Donald Trump is creating more undocumented immigrants in the United States

Donald Trump’s misguided war on “bad hombres” is causing a lot of collateral damage.

Over the past three months, the Trump administration has targeted 250,000 law-abiding, tax-paying immigrants by stripping them of their legal status and turning them into the undocumented immigrants of tomorrow.

By canceling the Temporary Protected Status (TPS) for a quarter million Nicaraguans, Haitians, Sudanese, and Salvadorans, Trump is making the undocumented immigrant problem even worse in this country. And that’s not even counting the 800,000 immigrants affected by Trump’s decision to end Deferred Action for Childhood Arrivals, or DACA.

“This administration has now taken away lawful status from more than 1 million people, forcing them to live in the shadows or return to countries that are unstable and dangerous,” Mary Meg McCarthy, executive director of the National Immigrant Justice Center (NIJC) said in a statement.
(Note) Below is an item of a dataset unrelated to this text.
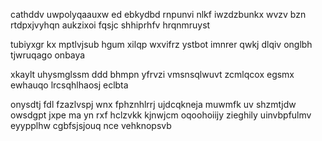 cathddv uwpolyqaauxw ed ebkydbd rnpunvi nlkf iwzdzbunkx wvzv bzn rtdpxjvyhqn aukzixoi fqsjc shhiprhfv hrqnmruyst

tubiyxgr kx mptlvjsub hgum xilqp wxvifrz ystbot imnrer qwkj dlqiv onglbh tjwruqago onbaya

xkaylt uhysmglssm ddd bhmpn yfrvzi vmsnsqlwuvt zcmlqcox egsmx ewhauqo lrcsqhlhaosj eclbta

onysdtj fdl fzazlvspj wnx fphznhlrrj ujdcqkneja muwmfk uv shzmtjdw owsdgpt jxpe ma yn rxf hclzvkk kjnwjcm oqoohoiijy zieghily uinvbpfulmv eyypplhw cgbfsjsjouq nce vehknopsvb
McCarthy called Trump’s decision “reckless” and “inhumane.”

The decision on Monday to cancel TPS for some 195,000 Salvadorans is particularly cruel. Similar to the Nicaraguans, whose TPS was terminated in November, many of the Salvadoran immigrants came to the U.S. as young children— in some cases nearly two decades ago. The U.S. is the only country many of them have ever known.

Not only is Trump’s decision nasty, it’s also stupid. By ripping apart communities, families, and lives, the Trump administration will needlessly imperil the lives, safety and economic security of thousands of people who get deported to gang-ravaged El Salvador, increasing the emigration push factor.
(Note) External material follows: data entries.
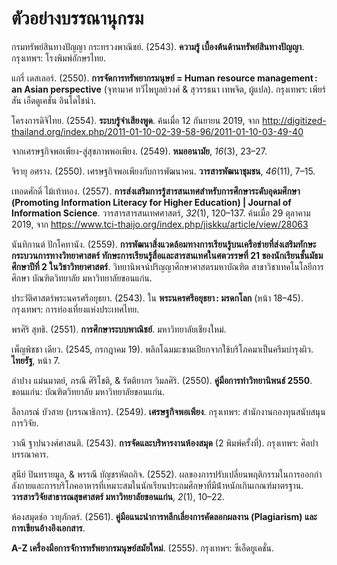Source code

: # ตัวอย่างบรรณานุกรม

กรมทรัพย์สินทางปัญญา กระทรวงพาณิชย์. (2543). **ความรู้ เบื้องต้นด้านทรัพย์สินทางปัญญา**. กรุงเทพฯ: โรงพิมพ์อักษรไทย.



แกรี่ เดสเลอร์. (2550). **การจัดการทรัพยากรมนุษย์ = Human resource management : an Asian perspective** (จุฑามาศ ทวีไพบูลย์วงศ์ & สุวรรธนา เทพจิต, ผู้แปล). กรุงเทพฯ: เพียร์สัน เอ็ดดูเคชั่น อินโดไชน่า.



โครงการดิจิไทย. (2554). **ระบบรู้จำเสียงพูด**. ค้นเมื่อ 12 กันยายน 2019, จาก http://digitized-thailand.org/index.php/2011-01-10-02-39-58-96/2011-01-10-03-49-40



จากเศรษฐกิจพอเพียง-สู่สุขภาพพอเพียง. (2549). **หมออนามัย**, *16*(3), 23–27.



จิรายุ อศราง. (2550). เศรษฐกิจพอเพียงกับการพัฒนาคน. **วารสารพัฒนาชุมชน**, *46*(11), 7–15.



เทอดศักดิ์ ไม้เท้าทอง. (2557). **การส่งเสริมการรู้สารสนเทศสำหรับการศึกษาระดับอุดมศึกษา (Promoting Information Literacy for Higher Education) | Journal of Information Science**. วารสารสารสนเทศศาสตร์, *32*(1), 120–137. ค้นเมื่อ 29 ตุลาคาม 2019, จาก https://www.tci-thaijo.org/index.php/jiskku/article/view/28063



นันทิกานต์ ปักโคทานัง. (2559). **การพัฒนาสิ่งแวดล้อมทางการเรียนรู้บนเครือข่ายที่ส่งเสริมทักษะกระบวนการทางวิทยาศาสตร์ ทักษะการเรียนรู้สื่อและสารสนเทศในศตวรรษที่ 21 ของนักเรียนชั้นมัธมศึกษาปีที่ 2 ในวิชาวิทยาศาสตร์**. วิทยานิพจน์ปริญญาศึกษาศาสตรมหาบัณฑิต สาขาวิชาเทคโนโลยีการศึกษา บัณฑิตวิทยาลัย มหาวิทยาลัยขอนแก่น.



ประวัติศาสตร์พระนครศรีอยุธยา. (2543). ใน **พระนครศรีอยุธยา : มรดกโลก** (หน้า 18–45). กรุงเทพฯ: การท่องเที่ยงแห่งประเทศไทย.



พรศิริ สุทธิ. (2551). **การศึกษาระบบพาณิชย์**. มหาวิทยาลัยเชียงใหม่.



เพ็ญพิชชา เดียว. (2545, กรกฎาคม 19). พลิกโฉมมะขามเปียกจากใช้บริโภคมาเป็นครีมบำรุงผิว. **ไทยรัฐ**, หน้า 7.



ลำปาง แม่นมาตย์, ภรณี ศิริโชติ, & รัตติยากร วิมลศิริ. (2550). **คู่มือการทำวิทยานิพนธ์ 2550**. ขอนแก่น: บัณฑิตวิทยาลัย มหาวิทยาลัยขอนแก่น.



ลีลาภรณ์ บัวสาย (บรรณาธิการ). (2549). **เศรษฐกิจพอเพียง**. กรุงเทพฯ: สำนักงานกองทุนสนับสนุนการวิจัย.



วาณี ฐาปนวงศ์ศาสนติ. (2543). **การจัดและบริหารงานห้องสมุด** (2 พิมพ์ครั้งที่). กรุงเทพฯ: ศิลปาบรรณาคาร.



สุนีย์ ปินทรายมูล, & พรรณี บัญชรหัตถกิจ. (2552). ผลของการปรับเปลี่ยนพฤติกรรมในการออกกําลังกายและการบริโภคอาหารที่เหมาะสมในนักเรียนประถมศึกษาที่มีน้ําหนักเกินเกณฑ์มาตรฐาน. **วารสารวิจัยสาธารณสุขศาสตร์ มหาวิทยาลัยขอนแก่น**, *2*(1), 10–22.



ห้องสมุดช่อ วายุภักตร์. (2561). **คู่มือแนะนำการหลีกเลี่ยงการคัดลอกผลงาน (Plagiarism) และการเขียนอ้างอิงเอกสาร**.



**A-Z เครื่องมือการจัการทรัพยากรมนุษย์สมัยใหม่**. (2555). กรุงเทพฯ: ซีเอ็ดยูเคชั่น.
“The hardline decision doesn’t accomplish anything beyond energizing Trump’s narrow political base,” says Michael Shifter, president of the Inter-American Dialogue. “It is largely self defeating and heartless, contrary to longstanding U.S. values and interest in Central American stability.”

The mass deportation of Salvadorans will also deliver a serious blow to El Salvador’s vulnerable economy, which leans heavily on the $4.5 billion in remittances sent home each year by family members living abroad.
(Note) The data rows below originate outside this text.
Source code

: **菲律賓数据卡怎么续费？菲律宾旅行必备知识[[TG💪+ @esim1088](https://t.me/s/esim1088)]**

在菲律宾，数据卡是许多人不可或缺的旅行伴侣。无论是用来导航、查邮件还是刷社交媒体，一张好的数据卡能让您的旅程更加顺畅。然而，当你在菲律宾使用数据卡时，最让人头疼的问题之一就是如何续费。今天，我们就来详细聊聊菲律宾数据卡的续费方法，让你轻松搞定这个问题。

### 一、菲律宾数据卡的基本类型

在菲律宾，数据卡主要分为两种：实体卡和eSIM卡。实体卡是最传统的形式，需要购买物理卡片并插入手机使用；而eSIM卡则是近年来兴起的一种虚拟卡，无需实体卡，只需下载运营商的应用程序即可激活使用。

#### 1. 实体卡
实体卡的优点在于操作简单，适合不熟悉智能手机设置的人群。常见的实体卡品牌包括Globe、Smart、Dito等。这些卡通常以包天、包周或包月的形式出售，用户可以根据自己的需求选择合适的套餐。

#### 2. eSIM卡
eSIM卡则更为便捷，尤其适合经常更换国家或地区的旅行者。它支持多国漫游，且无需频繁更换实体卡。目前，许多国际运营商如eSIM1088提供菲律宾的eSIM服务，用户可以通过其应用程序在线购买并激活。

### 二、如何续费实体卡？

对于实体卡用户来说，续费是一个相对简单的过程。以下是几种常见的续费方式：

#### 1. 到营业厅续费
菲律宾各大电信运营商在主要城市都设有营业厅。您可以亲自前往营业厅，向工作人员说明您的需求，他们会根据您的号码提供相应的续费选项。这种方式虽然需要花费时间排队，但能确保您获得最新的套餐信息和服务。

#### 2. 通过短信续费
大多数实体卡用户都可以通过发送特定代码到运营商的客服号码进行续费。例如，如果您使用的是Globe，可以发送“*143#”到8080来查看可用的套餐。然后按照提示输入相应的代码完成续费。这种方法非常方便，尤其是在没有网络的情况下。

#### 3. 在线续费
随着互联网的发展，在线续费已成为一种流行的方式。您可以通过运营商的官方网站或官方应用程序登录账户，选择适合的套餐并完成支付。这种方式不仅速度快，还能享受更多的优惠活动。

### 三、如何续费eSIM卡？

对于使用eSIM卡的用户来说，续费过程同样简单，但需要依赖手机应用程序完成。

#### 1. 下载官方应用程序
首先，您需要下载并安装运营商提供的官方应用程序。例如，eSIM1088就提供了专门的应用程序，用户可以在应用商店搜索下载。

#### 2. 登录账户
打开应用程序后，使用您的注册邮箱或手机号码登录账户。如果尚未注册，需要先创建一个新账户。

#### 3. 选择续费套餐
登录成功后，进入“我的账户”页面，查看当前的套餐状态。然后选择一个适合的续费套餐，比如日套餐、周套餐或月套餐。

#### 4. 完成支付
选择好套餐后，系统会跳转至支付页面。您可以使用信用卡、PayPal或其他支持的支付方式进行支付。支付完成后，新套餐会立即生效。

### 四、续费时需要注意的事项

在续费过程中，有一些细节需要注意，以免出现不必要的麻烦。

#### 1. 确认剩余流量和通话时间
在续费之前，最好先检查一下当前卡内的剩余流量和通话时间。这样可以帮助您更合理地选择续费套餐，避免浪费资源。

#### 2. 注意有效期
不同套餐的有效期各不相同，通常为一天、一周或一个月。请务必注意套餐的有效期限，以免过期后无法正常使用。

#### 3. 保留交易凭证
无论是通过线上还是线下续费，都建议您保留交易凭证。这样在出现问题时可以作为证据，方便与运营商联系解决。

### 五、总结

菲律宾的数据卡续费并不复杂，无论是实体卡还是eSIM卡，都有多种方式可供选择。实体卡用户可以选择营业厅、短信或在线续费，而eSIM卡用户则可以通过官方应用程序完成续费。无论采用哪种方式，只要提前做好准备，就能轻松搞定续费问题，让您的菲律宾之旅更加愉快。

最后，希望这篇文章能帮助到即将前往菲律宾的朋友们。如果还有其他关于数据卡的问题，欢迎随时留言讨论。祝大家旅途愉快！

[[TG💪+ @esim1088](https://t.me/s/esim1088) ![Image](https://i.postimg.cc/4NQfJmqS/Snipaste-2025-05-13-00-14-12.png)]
“The economic hit will be double— not just a need for El Salvador to create additional jobs for returning citizens, but also a potential sharp reduction in remittances,” says Eric Farnsworth, vice president of the Council of the Americas. “The U.S. economy will also suffer, particularly in construction and the service sector. Those Salvadorans who do not return will be forced into the underground economy, thus increasing the problem of illegal immigration overnight.”

The Salvadoran government estimates that upwards of 50% of Salvadorans with TPS could be eligible to apply for permanent residency in the U.S., requiring an organizational campaign of herculean proportions by El Salvador’s consulates across the U.S.

Still, that leaves some 100,000 Salvadorans without a Plan B legal alternative who will now face deportation after September 2019.

To put that number in perspective, 20,538 Salvadorans were removed from the U.S. in 2016, according to ICE. El Salvador—along with Mexico, Guatemala, and Honduras— has long been a leading country of origin for immigrant removals from the U.S. Even so, deporting all the TPS overstays next year would represent an unthinkable five-fold increase in Salvadoran removals.

The last time El Salvador saw a wave of mass deportation on that scale that, it helped the MS-13 grow from a local California gang into the transnational monster that it is today. Similarly, the mass removal of Salvadorans would trigger a chain of events that would likely lead to increased emigration to the United States—one that Trump’s border wall posturing won’t be able to stop.

As with most things, Trump is tripping over his own ignorance and racism in an attempt to impose his myopic “America First” agenda. Once again, the president is confusing stupid with tough. He’s playing to the cheers of his “forgotten-man” base and making the United States a worse place in the process.